"Request" appears in how many lines of the entries? State only the number.

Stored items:
★ ★ ★ ★ ★

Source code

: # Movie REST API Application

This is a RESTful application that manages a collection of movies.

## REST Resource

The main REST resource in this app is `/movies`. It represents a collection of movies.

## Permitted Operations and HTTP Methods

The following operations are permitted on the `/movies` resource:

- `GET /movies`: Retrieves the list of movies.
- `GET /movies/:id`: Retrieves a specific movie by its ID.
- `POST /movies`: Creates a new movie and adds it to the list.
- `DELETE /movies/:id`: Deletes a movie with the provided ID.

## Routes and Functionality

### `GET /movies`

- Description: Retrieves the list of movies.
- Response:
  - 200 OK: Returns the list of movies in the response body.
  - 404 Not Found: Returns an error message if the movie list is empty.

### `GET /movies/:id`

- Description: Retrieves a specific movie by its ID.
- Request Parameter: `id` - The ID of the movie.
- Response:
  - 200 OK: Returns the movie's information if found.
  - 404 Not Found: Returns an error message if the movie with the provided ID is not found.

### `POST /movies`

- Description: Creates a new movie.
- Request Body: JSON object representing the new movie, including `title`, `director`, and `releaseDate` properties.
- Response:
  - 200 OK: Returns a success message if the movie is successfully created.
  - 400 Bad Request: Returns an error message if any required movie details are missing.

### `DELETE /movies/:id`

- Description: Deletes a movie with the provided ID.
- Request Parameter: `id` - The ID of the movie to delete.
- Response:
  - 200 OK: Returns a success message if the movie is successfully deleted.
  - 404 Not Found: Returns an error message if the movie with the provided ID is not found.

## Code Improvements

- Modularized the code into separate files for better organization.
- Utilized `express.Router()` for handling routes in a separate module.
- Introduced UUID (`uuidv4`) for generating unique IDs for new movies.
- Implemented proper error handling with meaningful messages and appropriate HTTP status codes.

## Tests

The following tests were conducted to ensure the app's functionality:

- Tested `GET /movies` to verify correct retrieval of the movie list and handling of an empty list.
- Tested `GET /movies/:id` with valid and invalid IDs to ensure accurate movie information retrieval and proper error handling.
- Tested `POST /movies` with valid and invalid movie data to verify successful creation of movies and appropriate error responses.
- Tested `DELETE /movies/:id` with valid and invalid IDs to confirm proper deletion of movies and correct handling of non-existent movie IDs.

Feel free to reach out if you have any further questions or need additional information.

★ ★ ★ ★ ★

Reply: 4